* _Task statement_
From the records below, set down exactly the lines starting with the line that contains "2. <e-answer>as</e-answer> análises" and going on through the line that contains "6. <e-answer>a</e-answer> rouquén". Nothing else is wanted.

======== The data

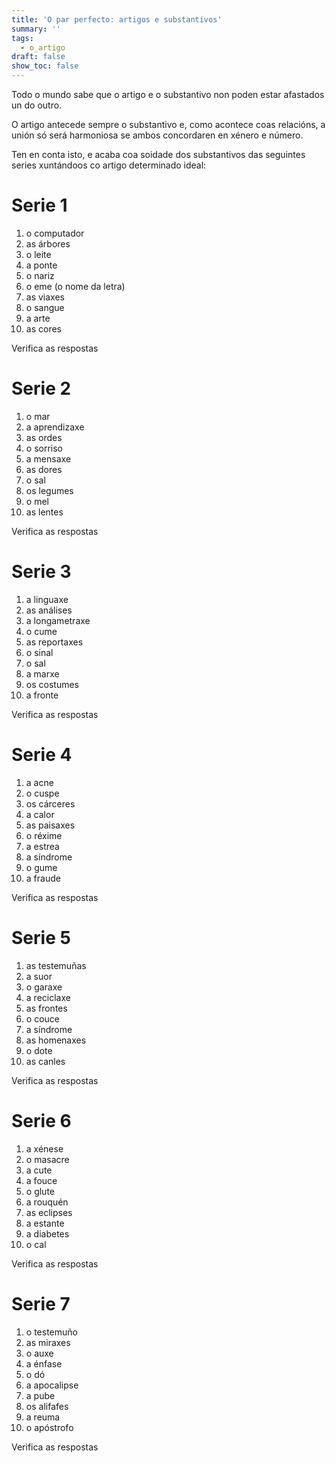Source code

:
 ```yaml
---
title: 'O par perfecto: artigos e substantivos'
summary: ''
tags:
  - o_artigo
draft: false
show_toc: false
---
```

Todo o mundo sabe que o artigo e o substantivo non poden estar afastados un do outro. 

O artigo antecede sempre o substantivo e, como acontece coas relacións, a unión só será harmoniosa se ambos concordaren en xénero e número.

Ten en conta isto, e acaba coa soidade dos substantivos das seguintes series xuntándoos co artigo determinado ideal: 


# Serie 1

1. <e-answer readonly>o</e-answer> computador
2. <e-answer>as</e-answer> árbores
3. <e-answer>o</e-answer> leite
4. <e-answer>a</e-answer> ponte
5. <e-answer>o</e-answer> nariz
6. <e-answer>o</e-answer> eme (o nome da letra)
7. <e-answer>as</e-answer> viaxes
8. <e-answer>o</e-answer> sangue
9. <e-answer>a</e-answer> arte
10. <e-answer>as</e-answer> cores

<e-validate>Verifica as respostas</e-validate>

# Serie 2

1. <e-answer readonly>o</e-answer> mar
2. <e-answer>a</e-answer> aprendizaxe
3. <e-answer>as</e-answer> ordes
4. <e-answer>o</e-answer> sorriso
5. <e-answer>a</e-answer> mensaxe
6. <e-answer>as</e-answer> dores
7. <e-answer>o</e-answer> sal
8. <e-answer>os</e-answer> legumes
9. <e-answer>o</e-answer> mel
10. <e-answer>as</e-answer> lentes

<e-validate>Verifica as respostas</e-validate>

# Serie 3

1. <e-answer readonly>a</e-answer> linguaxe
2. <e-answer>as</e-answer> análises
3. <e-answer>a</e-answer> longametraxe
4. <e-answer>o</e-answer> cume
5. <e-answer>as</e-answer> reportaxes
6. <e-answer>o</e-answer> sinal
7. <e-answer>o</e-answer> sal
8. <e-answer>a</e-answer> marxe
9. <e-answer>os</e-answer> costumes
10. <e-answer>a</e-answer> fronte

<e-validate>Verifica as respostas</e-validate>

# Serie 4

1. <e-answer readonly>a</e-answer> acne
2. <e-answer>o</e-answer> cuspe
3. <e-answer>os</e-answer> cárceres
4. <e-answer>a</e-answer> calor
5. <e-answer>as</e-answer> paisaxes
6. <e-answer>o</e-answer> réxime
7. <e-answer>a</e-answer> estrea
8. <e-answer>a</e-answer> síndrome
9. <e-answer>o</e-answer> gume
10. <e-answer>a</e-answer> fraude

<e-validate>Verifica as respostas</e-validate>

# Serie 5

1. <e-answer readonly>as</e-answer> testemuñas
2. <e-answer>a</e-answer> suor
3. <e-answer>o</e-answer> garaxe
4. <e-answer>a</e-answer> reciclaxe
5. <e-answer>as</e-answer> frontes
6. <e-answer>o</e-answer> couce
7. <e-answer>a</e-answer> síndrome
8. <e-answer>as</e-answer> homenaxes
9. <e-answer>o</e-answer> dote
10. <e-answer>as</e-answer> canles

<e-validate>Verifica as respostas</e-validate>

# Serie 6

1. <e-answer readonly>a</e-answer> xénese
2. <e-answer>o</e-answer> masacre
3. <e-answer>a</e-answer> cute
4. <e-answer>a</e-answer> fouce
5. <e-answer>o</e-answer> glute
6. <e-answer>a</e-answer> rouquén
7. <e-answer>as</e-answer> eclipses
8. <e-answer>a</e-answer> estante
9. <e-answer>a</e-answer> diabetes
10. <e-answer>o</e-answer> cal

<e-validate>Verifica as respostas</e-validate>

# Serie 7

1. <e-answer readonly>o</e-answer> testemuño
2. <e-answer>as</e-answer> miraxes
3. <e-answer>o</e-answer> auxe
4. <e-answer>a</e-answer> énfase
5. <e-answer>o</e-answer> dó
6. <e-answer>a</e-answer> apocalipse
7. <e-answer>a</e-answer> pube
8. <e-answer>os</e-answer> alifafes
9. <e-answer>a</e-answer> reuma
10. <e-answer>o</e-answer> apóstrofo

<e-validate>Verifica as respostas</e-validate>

================
======== The data

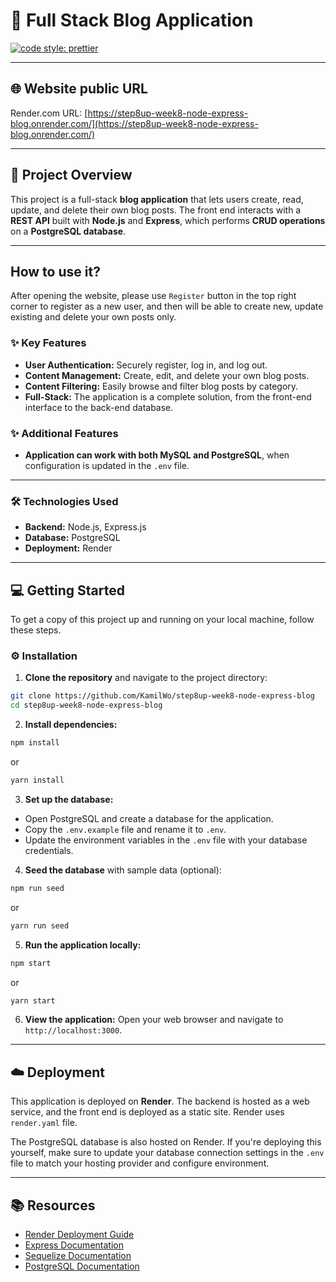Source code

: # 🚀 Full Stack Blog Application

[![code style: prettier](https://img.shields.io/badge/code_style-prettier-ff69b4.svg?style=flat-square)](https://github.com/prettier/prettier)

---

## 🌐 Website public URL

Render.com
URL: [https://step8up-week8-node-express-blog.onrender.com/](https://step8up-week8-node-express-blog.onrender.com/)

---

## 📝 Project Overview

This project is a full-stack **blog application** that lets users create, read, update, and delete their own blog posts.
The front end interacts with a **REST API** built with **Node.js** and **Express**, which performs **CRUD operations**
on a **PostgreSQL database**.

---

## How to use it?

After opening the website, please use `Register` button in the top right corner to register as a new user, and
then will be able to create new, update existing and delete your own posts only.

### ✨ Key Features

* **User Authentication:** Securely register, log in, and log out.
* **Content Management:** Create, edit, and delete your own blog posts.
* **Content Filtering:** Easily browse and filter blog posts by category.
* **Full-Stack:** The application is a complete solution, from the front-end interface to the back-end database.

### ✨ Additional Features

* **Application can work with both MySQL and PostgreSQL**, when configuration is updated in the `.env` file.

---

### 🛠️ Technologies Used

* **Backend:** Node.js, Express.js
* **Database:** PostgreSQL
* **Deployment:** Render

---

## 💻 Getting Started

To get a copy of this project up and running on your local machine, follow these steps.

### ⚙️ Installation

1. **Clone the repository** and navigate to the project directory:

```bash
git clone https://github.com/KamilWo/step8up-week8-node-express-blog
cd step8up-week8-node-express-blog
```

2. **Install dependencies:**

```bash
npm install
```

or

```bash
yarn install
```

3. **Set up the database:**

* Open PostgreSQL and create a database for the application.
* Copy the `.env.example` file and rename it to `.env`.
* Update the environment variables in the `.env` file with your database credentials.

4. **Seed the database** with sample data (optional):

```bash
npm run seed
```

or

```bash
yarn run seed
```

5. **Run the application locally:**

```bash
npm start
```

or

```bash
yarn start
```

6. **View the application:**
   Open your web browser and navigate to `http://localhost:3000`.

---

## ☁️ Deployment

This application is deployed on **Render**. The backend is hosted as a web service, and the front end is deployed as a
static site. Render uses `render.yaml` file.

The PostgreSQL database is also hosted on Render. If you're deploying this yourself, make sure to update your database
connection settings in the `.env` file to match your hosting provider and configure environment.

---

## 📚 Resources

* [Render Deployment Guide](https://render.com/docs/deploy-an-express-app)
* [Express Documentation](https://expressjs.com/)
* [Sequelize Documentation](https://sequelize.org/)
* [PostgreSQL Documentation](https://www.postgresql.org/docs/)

================

* _Exercise result_
2. <e-answer>as</e-answer> análises
3. <e-answer>a</e-answer> longametraxe
4. <e-answer>o</e-answer> cume
5. <e-answer>as</e-answer> reportaxes
6. <e-answer>o</e-answer> sinal
7. <e-answer>o</e-answer> sal
8. <e-answer>a</e-answer> marxe
9. <e-answer>os</e-answer> costumes
10. <e-answer>a</e-answer> fronte

<e-validate>Verifica as respostas</e-validate>

# Serie 4

1. <e-answer readonly>a</e-answer> acne
2. <e-answer>o</e-answer> cuspe
3. <e-answer>os</e-answer> cárceres
4. <e-answer>a</e-answer> calor
5. <e-answer>as</e-answer> paisaxes
6. <e-answer>o</e-answer> réxime
7. <e-answer>a</e-answer> estrea
8. <e-answer>a</e-answer> síndrome
9. <e-answer>o</e-answer> gume
10. <e-answer>a</e-answer> fraude

<e-validate>Verifica as respostas</e-validate>

# Serie 5

1. <e-answer readonly>as</e-answer> testemuñas
2. <e-answer>a</e-answer> suor
3. <e-answer>o</e-answer> garaxe
4. <e-answer>a</e-answer> reciclaxe
5. <e-answer>as</e-answer> frontes
6. <e-answer>o</e-answer> couce
7. <e-answer>a</e-answer> síndrome
8. <e-answer>as</e-answer> homenaxes
9. <e-answer>o</e-answer> dote
10. <e-answer>as</e-answer> canles

<e-validate>Verifica as respostas</e-validate>

# Serie 6

1. <e-answer readonly>a</e-answer> xénese
2. <e-answer>o</e-answer> masacre
3. <e-answer>a</e-answer> cute
4. <e-answer>a</e-answer> fouce
5. <e-answer>o</e-answer> glute
6. <e-answer>a</e-answer> rouquén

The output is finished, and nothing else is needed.